A will is a document that sets forth how a person would like to have their probate property distributed upon death. To be valid, a will must meet specific formal legal requirements.

A properly executed will is valid as long as it is not revoked (canceled). A will is generally revoked when a new will is executed. You also may cancel a will by destroying it with the intention of revoking it. Want to learn more about the legal requirements? Call us, Perrysburg, OH - 419-874-3203 | Pemberville, OH - 419-287-3233

Have kids? If so, having a will would allow you to appoint a guardian for your children.

Without a will or intestate, as the law calls it, if you die, your probate property will be distributed to your closest family members according to a formula fixed by law. So, if you don’t make a will, you cannot control who will receive your probate property. Also, you cannot choose who the court will appoint to administer your estate (commonly referred to as the executor or administrator).

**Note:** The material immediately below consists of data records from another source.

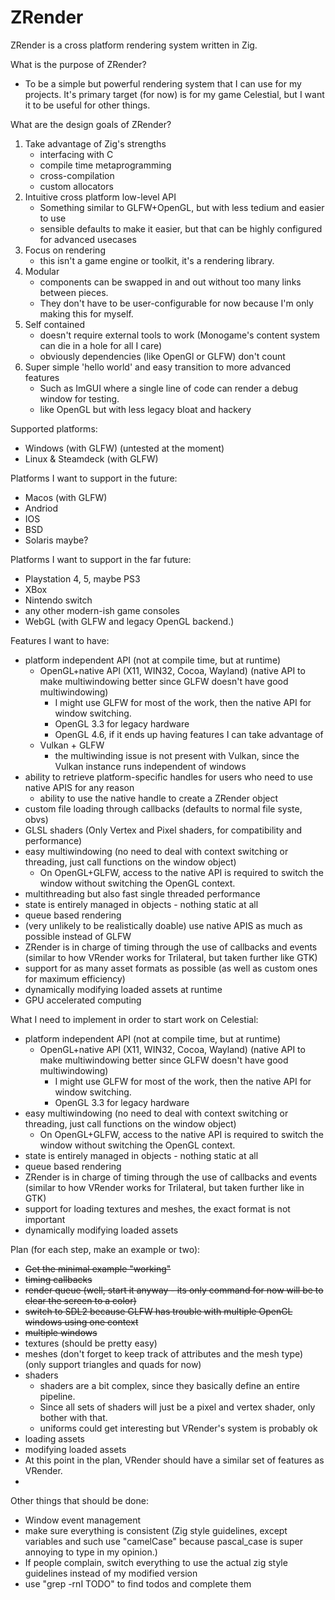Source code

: # ZRender

ZRender is a cross platform rendering system written in Zig.

What is the purpose of ZRender?
- To be a simple but powerful rendering system that I can use for my projects. It's primary target (for now) is for my game Celestial, but I want it to be useful for other things.

What are the design goals of ZRender?
1. Take advantage of Zig's strengths
    - interfacing with C
    - compile time metaprogramming
    - cross-compilation
    - custom allocators
2. Intuitive cross platform low-level API
    - Something similar to GLFW+OpenGL, but with less tedium and easier to use
    - sensible defaults to make it easier, but that can be highly configured for advanced usecases
3. Focus on rendering
    - this isn't a game engine or toolkit, it's a rendering library.
4. Modular
    - components can be swapped in and out without too many links between pieces.
    - They don't have to be user-configurable for now because I'm only making this for myself.
5. Self contained
    - doesn't require external tools to work (Monogame's content system can die in a hole for all I care)
    - obviously dependencies (like OpenGl or GLFW) don't count
6. Super simple 'hello world' and easy transition to more advanced features
    - Such as ImGUI where a single line of code can render a debug window for testing.
    - like OpenGL but with less legacy bloat and hackery

Supported platforms:
- Windows (with GLFW) (untested at the moment)
- Linux & Steamdeck (with GLFW)

Platforms I want to support in the future:
- Macos (with GLFW)
- Andriod
- IOS
- BSD
- Solaris maybe?

Platforms I want to support in the far future:
- Playstation 4, 5, maybe PS3
- XBox
- Nintendo switch
- any other modern-ish game consoles
- WebGL (with GLFW and legacy OpenGL backend.)

Features I want to have:
- platform independent API (not at compile time, but at runtime)
    - OpenGL+native API (X11, WIN32, Cocoa, Wayland) (native API to make multiwindowing better since GLFW doesn't have good multiwindowing)
        - I might use GLFW for most of the work, then the native API for window switching.
        - OpenGL 3.3 for legacy hardware
        - OpenGL 4.6, if it ends up having features I can take advantage of
    - Vulkan + GLFW
        - the multiwinding issue is not present with Vulkan, since the Vulkan instance runs independent of windows
- ability to retrieve platform-specific handles for users who need to use native APIS for any reason
    - ability to use the native handle to create a ZRender object
- custom file loading through callbacks (defaults to normal file syste, obvs)
- GLSL shaders (Only Vertex and Pixel shaders, for compatibility and performance)
- easy multiwindowing (no need to deal with context switching or threading, just call functions on the window object)
    - On OpenGL+GLFW, access to the native API is required to switch the window without switching the OpenGL context.
- multithreading but also fast single threaded performance
- state is entirely managed in objects - nothing static at all
- queue based rendering
- (very unlikely to be realistically doable) use native APIS as much as possible instead of GLFW
- ZRender is in charge of timing through the use of callbacks and events (similar to how VRender works for Trilateral, but taken further like GTK)
- support for as many asset formats as possible (as well as custom ones for maximum efficiency)
- dynamically modifying loaded assets at runtime
- GPU accelerated computing

What I need to implement in order to start work on Celestial:
- platform independent API (not at compile time, but at runtime)
    - OpenGL+native API (X11, WIN32, Cocoa, Wayland) (native API to make multiwindowing better since GLFW doesn't have good multiwindowing)
        - I might use GLFW for most of the work, then the native API for window switching.
        - OpenGL 3.3 for legacy hardware
- easy multiwindowing (no need to deal with context switching or threading, just call functions on the window object)
    - On OpenGL+GLFW, access to the native API is required to switch the window without switching the OpenGL context.
- state is entirely managed in objects - nothing static at all
- queue based rendering
- ZRender is in charge of timing through the use of callbacks and events (similar to how VRender works for Trilateral, but taken further like in GTK)
- support for loading textures and meshes, the exact format is not important
- dynamically modifying loaded assets

Plan (for each step, make an example or two):
- ~~Get the minimal example "working"~~
- ~~timing callbacks~~
- ~~render queue (well, start it anyway - its only command for now will be to clear the screen to a color)~~
- ~~switch to SDL2 because GLFW has trouble with multiple OpenGL windows using one context~~
- ~~multiple windows~~
- textures (should be pretty easy)
- meshes (don't forget to keep track of attributes and the mesh type) (only support triangles and quads for now)
- shaders
    - shaders are a bit complex, since they basically define an entire pipeline.
    - Since all sets of shaders will just be a pixel and vertex shader, only bother with that.
    - uniforms could get interesting but VRender's system is probably ok
- loading assets
- modifying loaded assets
- At this point in the plan, VRender should have a similar set of features as VRender.
- 

Other things that should be done:
- Window event management
- make sure everything is consistent (Zig style guidelines, except variables and such use "camelCase" because pascal_case is super annoying to type in my opinion.)
- If people complain, switch everything to use the actual zig style guidelines instead of my modified version
- use "grep -rnI TODO" to find todos and complete them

Without a will, working out all of these details would be very expensive/time-consuming and could have been avoided with proper estate planning.

It is not advisable to draft your own will. There are formal legal requirements for a will to be considered valid. Though anyone at least 18 years old, of sound mind, and not under undue influence may make a will in Ohio, but drafting a will demands professional judgment. Hiring an estate planning attorney will help you avoid pitfalls and help design a will best suited for your situation.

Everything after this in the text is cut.